*** Begin section ***

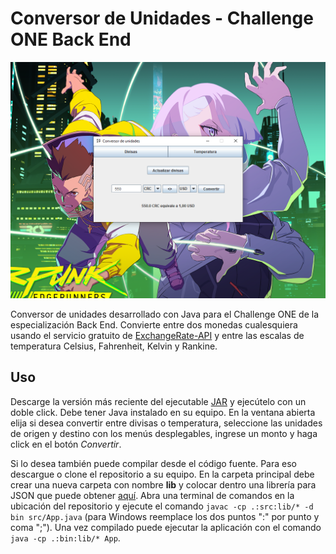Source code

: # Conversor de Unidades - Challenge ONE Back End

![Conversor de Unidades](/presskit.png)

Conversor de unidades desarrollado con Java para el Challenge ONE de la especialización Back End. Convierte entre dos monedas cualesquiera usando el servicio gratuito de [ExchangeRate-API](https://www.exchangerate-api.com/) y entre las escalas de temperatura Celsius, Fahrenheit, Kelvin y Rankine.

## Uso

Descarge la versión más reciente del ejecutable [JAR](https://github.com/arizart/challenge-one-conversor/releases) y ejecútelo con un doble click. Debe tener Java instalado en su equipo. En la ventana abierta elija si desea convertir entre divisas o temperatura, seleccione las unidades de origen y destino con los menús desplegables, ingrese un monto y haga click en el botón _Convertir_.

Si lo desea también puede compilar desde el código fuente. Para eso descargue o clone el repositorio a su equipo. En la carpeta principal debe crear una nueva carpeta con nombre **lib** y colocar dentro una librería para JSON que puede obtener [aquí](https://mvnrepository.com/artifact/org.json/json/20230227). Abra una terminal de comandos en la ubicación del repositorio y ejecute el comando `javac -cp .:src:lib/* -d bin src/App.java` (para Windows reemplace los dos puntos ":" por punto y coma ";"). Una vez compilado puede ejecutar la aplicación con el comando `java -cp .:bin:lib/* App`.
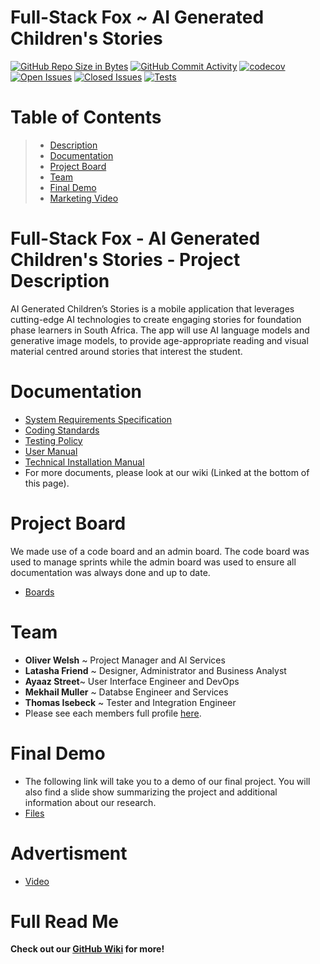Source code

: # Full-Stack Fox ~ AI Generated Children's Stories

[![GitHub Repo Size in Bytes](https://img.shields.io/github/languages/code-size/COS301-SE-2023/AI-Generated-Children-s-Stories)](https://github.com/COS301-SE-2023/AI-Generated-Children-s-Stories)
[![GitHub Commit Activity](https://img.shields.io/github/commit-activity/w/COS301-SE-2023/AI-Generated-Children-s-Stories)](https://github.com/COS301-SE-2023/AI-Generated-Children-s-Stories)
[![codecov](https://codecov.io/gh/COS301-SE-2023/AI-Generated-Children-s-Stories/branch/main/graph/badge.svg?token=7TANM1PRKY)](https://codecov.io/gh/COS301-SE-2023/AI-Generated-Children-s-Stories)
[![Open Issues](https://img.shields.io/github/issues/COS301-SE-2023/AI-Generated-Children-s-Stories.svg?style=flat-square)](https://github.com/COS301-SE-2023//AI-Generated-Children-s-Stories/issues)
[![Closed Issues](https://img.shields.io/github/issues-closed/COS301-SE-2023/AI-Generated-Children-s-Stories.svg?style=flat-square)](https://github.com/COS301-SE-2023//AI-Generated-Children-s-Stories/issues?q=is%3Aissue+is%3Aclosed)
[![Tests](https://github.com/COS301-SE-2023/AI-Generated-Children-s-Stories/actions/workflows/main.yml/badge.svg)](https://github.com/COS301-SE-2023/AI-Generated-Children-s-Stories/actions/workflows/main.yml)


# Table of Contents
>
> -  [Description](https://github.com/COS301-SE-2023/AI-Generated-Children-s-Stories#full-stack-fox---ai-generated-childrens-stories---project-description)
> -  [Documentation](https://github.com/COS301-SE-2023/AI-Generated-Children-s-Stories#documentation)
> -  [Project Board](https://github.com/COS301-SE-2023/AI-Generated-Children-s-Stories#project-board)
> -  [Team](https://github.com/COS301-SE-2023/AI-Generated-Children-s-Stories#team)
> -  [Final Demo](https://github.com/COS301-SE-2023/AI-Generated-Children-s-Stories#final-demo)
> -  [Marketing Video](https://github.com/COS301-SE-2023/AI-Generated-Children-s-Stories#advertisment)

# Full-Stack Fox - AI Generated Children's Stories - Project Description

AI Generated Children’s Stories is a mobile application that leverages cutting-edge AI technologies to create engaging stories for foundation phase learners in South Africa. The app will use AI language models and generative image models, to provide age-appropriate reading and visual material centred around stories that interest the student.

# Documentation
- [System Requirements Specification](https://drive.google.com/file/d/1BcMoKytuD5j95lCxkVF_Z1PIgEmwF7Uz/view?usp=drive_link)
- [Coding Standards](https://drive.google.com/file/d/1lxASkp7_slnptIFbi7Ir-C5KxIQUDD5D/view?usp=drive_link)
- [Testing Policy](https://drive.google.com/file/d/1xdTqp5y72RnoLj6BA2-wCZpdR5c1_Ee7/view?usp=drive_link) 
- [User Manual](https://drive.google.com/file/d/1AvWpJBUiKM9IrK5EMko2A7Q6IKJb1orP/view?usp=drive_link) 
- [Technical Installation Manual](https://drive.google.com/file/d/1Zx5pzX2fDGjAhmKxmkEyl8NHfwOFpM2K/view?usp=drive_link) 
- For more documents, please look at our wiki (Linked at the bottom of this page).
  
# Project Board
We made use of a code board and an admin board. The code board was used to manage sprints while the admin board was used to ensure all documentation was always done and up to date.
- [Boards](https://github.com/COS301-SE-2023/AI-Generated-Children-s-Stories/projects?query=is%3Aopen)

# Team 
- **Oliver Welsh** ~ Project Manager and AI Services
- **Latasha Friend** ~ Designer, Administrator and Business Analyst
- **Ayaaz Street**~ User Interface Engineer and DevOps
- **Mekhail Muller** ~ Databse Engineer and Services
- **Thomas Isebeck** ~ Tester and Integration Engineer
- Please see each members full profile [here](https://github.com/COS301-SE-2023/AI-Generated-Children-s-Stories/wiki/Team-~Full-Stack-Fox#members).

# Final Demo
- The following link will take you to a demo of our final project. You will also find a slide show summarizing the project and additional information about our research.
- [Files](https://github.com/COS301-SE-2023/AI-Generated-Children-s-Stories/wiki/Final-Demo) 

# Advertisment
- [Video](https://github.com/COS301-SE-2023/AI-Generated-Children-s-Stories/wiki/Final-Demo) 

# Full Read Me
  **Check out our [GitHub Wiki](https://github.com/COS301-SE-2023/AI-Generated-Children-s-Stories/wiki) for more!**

*** End section ***

WHAT NEEDS TO BE DONE: Restate all of the material word for word, leaving every picture out.

SOLUTION BELOW:
Source code

: # Conversor de Unidades - Challenge ONE Back End

![Conversor de Unidades](/presskit.png)

Conversor de unidades desarrollado con Java para el Challenge ONE de la especialización Back End. Convierte entre dos monedas cualesquiera usando el servicio gratuito de [ExchangeRate-API](https://www.exchangerate-api.com/) y entre las escalas de temperatura Celsius, Fahrenheit, Kelvin y Rankine.

## Uso

Descarge la versión más reciente del ejecutable [JAR](https://github.com/arizart/challenge-one-conversor/releases) y ejecútelo con un doble click. Debe tener Java instalado en su equipo. En la ventana abierta elija si desea convertir entre divisas o temperatura, seleccione las unidades de origen y destino con los menús desplegables, ingrese un monto y haga click en el botón _Convertir_.

Si lo desea también puede compilar desde el código fuente. Para eso descargue o clone el repositorio a su equipo. En la carpeta principal debe crear una nueva carpeta con nombre **lib** y colocar dentro una librería para JSON que puede obtener [aquí](https://mvnrepository.com/artifact/org.json/json/20230227). Abra una terminal de comandos en la ubicación del repositorio y ejecute el comando `javac -cp .:src:lib/* -d bin src/App.java` (para Windows reemplace los dos puntos ":" por punto y coma ";"). Una vez compilado puede ejecutar la aplicación con el comando `java -cp .:bin:lib/* App`.
Source code

: # Full-Stack Fox ~ AI Generated Children's Stories

[![GitHub Repo Size in Bytes](https://img.shields.io/github/languages/code-size/COS301-SE-2023/AI-Generated-Children-s-Stories)](https://github.com/COS301-SE-2023/AI-Generated-Children-s-Stories)
[![GitHub Commit Activity](https://img.shields.io/github/commit-activity/w/COS301-SE-2023/AI-Generated-Children-s-Stories)](https://github.com/COS301-SE-2023/AI-Generated-Children-s-Stories)
[![codecov](https://codecov.io/gh/COS301-SE-2023/AI-Generated-Children-s-Stories/branch/main/graph/badge.svg?token=7TANM1PRKY)](https://codecov.io/gh/COS301-SE-2023/AI-Generated-Children-s-Stories)
[![Open Issues](https://img.shields.io/github/issues/COS301-SE-2023/AI-Generated-Children-s-Stories.svg?style=flat-square)](https://github.com/COS301-SE-2023//AI-Generated-Children-s-Stories/issues)
[![Closed Issues](https://img.shields.io/github/issues-closed/COS301-SE-2023/AI-Generated-Children-s-Stories.svg?style=flat-square)](https://github.com/COS301-SE-2023//AI-Generated-Children-s-Stories/issues?q=is%3Aissue+is%3Aclosed)
[![Tests](https://github.com/COS301-SE-2023/AI-Generated-Children-s-Stories/actions/workflows/main.yml/badge.svg)](https://github.com/COS301-SE-2023/AI-Generated-Children-s-Stories/actions/workflows/main.yml)


# Table of Contents
>
> -  [Description](https://github.com/COS301-SE-2023/AI-Generated-Children-s-Stories#full-stack-fox---ai-generated-childrens-stories---project-description)
> -  [Documentation](https://github.com/COS301-SE-2023/AI-Generated-Children-s-Stories#documentation)
> -  [Project Board](https://github.com/COS301-SE-2023/AI-Generated-Children-s-Stories#project-board)
> -  [Team](https://github.com/COS301-SE-2023/AI-Generated-Children-s-Stories#team)
> -  [Final Demo](https://github.com/COS301-SE-2023/AI-Generated-Children-s-Stories#final-demo)
> -  [Marketing Video](https://github.com/COS301-SE-2023/AI-Generated-Children-s-Stories#advertisment)

# Full-Stack Fox - AI Generated Children's Stories - Project Description

AI Generated Children’s Stories is a mobile application that leverages cutting-edge AI technologies to create engaging stories for foundation phase learners in South Africa. The app will use AI language models and generative image models, to provide age-appropriate reading and visual material centred around stories that interest the student.

# Documentation
- [System Requirements Specification](https://drive.google.com/file/d/1BcMoKytuD5j95lCxkVF_Z1PIgEmwF7Uz/view?usp=drive_link)
- [Coding Standards](https://drive.google.com/file/d/1lxASkp7_slnptIFbi7Ir-C5KxIQUDD5D/view?usp=drive_link)
- [Testing Policy](https://drive.google.com/file/d/1xdTqp5y72RnoLj6BA2-wCZpdR5c1_Ee7/view?usp=drive_link) 
- [User Manual](https://drive.google.com/file/d/1AvWpJBUiKM9IrK5EMko2A7Q6IKJb1orP/view?usp=drive_link) 
- [Technical Installation Manual](https://drive.google.com/file/d/1Zx5pzX2fDGjAhmKxmkEyl8NHfwOFpM2K/view?usp=drive_link) 
- For more documents, please look at our wiki (Linked at the bottom of this page).
  
# Project Board
We made use of a code board and an admin board. The code board was used to manage sprints while the admin board was used to ensure all documentation was always done and up to date.
- [Boards](https://github.com/COS301-SE-2023/AI-Generated-Children-s-Stories/projects?query=is%3Aopen)

# Team 
- **Oliver Welsh** ~ Project Manager and AI Services
- **Latasha Friend** ~ Designer, Administrator and Business Analyst
- **Ayaaz Street**~ User Interface Engineer and DevOps
- **Mekhail Muller** ~ Databse Engineer and Services
- **Thomas Isebeck** ~ Tester and Integration Engineer
- Please see each members full profile [here](https://github.com/COS301-SE-2023/AI-Generated-Children-s-Stories/wiki/Team-~Full-Stack-Fox#members).

# Final Demo
- The following link will take you to a demo of our final project. You will also find a slide show summarizing the project and additional information about our research.
- [Files](https://github.com/COS301-SE-2023/AI-Generated-Children-s-Stories/wiki/Final-Demo) 

# Advertisment
- [Video](https://github.com/COS301-SE-2023/AI-Generated-Children-s-Stories/wiki/Final-Demo) 

# Full Read Me
  **Check out our [GitHub Wiki](https://github.com/COS301-SE-2023/AI-Generated-Children-s-Stories/wiki) for more!**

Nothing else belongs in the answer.